Film Review by Dean Duncan Jun 2, 2015

He’s blind! And that ending is kind of exactly copped from Truffaut’s take on Fahrenheit 451. Originality isn’t everything, so that’s not necessarily a problem. But a bigger uncertainty, and a fundamental strategical misstep sort of sink this. With regard to that uncertainty one should be fair. Who really understands religion, or spirituality, or God? Well, not these guys, anyway. Struggle, or uncertainty, or “Lord I believe—help thou my unbelief” are all completely valid. But I don’t think The Book of Eli is spiritually serious, sincere, or searching at all. I think it’s real intent is contained in the second, strategical and misstepping thing to which I referred above.
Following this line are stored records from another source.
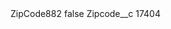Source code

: <?xml version="1.0" encoding="UTF-8"?>
<CustomMetadata xmlns="http://soap.sforce.com/2006/04/metadata" xmlns:xsi="http://www.w3.org/2001/XMLSchema-instance" xmlns:xsd="http://www.w3.org/2001/XMLSchema">
    <label>ZipCode882</label>
    <protected>false</protected>
    <values>
        <field>Zipcode__c</field>
        <value xsi:type="xsd:string">17404</value>
    </values>
</CustomMetadata>
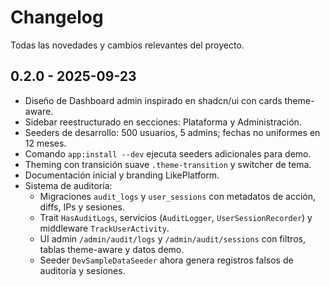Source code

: # Changelog

Todas las novedades y cambios relevantes del proyecto.

## 0.2.0 - 2025-09-23

- Diseño de Dashboard admin inspirado en shadcn/ui con cards theme-aware.
- Sidebar reestructurado en secciones: Plataforma y Administración.
- Seeders de desarrollo: 500 usuarios, 5 admins; fechas no uniformes en 12 meses.
- Comando `app:install --dev` ejecuta seeders adicionales para demo.
- Theming con transición suave `.theme-transition` y switcher de tema.
- Documentación inicial y branding LikePlatform.
- Sistema de auditoría:
  - Migraciones `audit_logs` y `user_sessions` con metadatos de acción, diffs, IPs y sesiones.
  - Trait `HasAuditLogs`, servicios (`AuditLogger`, `UserSessionRecorder`) y middleware `TrackUserActivity`.
  - UI admin `/admin/audit/logs` y `/admin/audit/sessions` con filtros, tablas theme-aware y datos demo.
  - Seeder `DevSampleDataSeeder` ahora genera registros falsos de auditoría y sesiones.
This movie sure is gleeful in the way it pursues and perpetrates mayhem! Look at that graphic novel silhouette/ tableaux. Look at him, annihilating everybody! Look at the filmmakers make those two actors from the Harry Potter series be cannibals and curse a lot! Our hero may recite from the Bible (and quite beautifully, at that) and treat women respectfully, but in the end, for all of the handsome if over-emphatic design, The Book of Eli is mostly just so much fast and furious.

Furthermore, having Malcolm McDowell play civilization’s saviour seems something of a miscalculation, don’t you think? Are these people oblivious to the intertextual implications—think of McDowell’s most celebrated credits—or are they just really cynical? This is like when they cast Gene Lockhart to play the benevolent angel in Carousel. Serious, even fatal implausibility!